INFORMATION SUPPLIED –
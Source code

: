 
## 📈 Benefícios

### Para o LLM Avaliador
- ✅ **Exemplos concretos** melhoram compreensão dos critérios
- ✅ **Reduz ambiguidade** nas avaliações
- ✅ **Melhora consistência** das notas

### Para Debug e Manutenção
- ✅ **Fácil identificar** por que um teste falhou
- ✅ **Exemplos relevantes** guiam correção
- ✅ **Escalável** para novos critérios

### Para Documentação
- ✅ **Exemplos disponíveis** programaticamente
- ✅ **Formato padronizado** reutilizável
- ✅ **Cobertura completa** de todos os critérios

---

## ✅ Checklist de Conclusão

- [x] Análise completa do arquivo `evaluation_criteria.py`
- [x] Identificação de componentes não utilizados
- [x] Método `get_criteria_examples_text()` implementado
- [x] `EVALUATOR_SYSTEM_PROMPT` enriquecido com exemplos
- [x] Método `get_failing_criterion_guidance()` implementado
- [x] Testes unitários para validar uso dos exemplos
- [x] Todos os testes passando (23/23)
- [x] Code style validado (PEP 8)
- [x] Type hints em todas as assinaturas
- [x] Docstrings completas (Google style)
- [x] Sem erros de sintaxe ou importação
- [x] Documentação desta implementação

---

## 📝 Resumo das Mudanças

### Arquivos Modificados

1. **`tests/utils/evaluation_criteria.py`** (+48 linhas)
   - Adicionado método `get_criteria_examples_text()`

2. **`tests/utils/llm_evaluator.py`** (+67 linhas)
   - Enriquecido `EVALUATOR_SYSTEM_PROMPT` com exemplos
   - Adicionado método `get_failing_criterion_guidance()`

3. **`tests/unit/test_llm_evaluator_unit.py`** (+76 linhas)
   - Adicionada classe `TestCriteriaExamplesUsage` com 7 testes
--
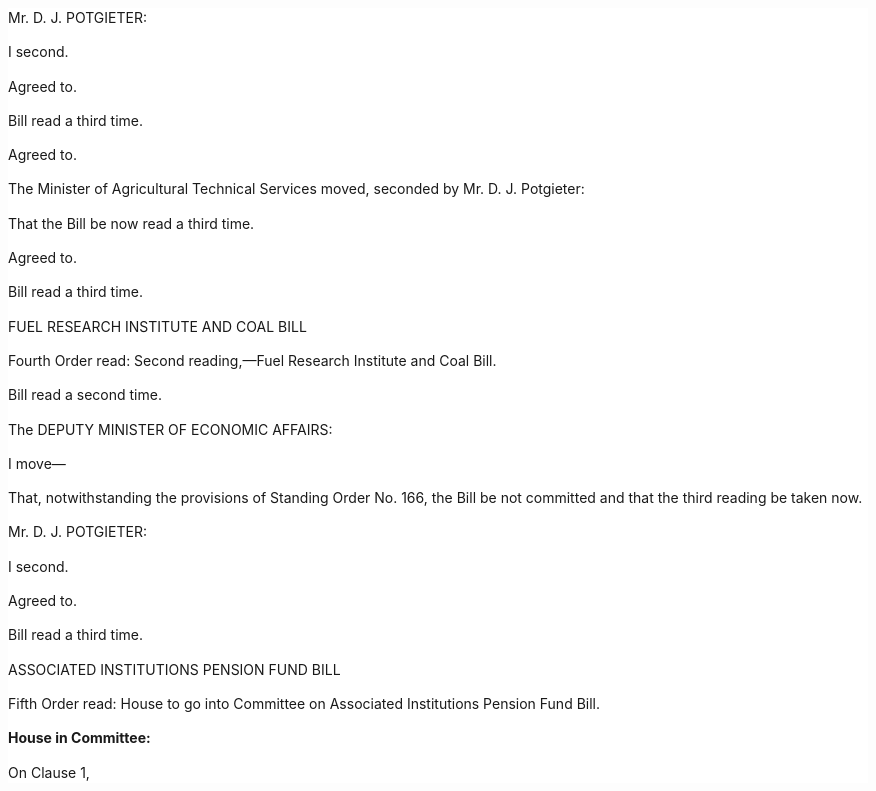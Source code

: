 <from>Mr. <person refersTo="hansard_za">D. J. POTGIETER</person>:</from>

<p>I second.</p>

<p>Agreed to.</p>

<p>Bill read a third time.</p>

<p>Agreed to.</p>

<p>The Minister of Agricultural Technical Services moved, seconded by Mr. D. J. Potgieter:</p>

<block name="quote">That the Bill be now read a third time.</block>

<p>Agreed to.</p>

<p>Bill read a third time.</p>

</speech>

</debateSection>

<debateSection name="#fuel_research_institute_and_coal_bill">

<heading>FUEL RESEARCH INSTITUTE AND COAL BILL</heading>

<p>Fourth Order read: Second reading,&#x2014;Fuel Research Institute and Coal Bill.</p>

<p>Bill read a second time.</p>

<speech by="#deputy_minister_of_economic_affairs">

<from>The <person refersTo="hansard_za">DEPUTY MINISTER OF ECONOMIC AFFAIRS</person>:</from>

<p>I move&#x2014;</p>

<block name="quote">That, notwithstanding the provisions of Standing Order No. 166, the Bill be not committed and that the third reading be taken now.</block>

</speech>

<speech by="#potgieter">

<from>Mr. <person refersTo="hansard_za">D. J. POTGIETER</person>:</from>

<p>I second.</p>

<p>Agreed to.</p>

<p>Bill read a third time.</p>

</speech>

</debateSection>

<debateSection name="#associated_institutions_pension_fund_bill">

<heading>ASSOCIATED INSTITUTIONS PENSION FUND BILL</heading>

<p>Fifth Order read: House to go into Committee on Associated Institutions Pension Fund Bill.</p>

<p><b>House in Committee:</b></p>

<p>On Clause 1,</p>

TO DO –
Where a line of the listing includes the word "That", it counts; say how many such lines there are and nothing more.

EXERCISE ANSWER –
2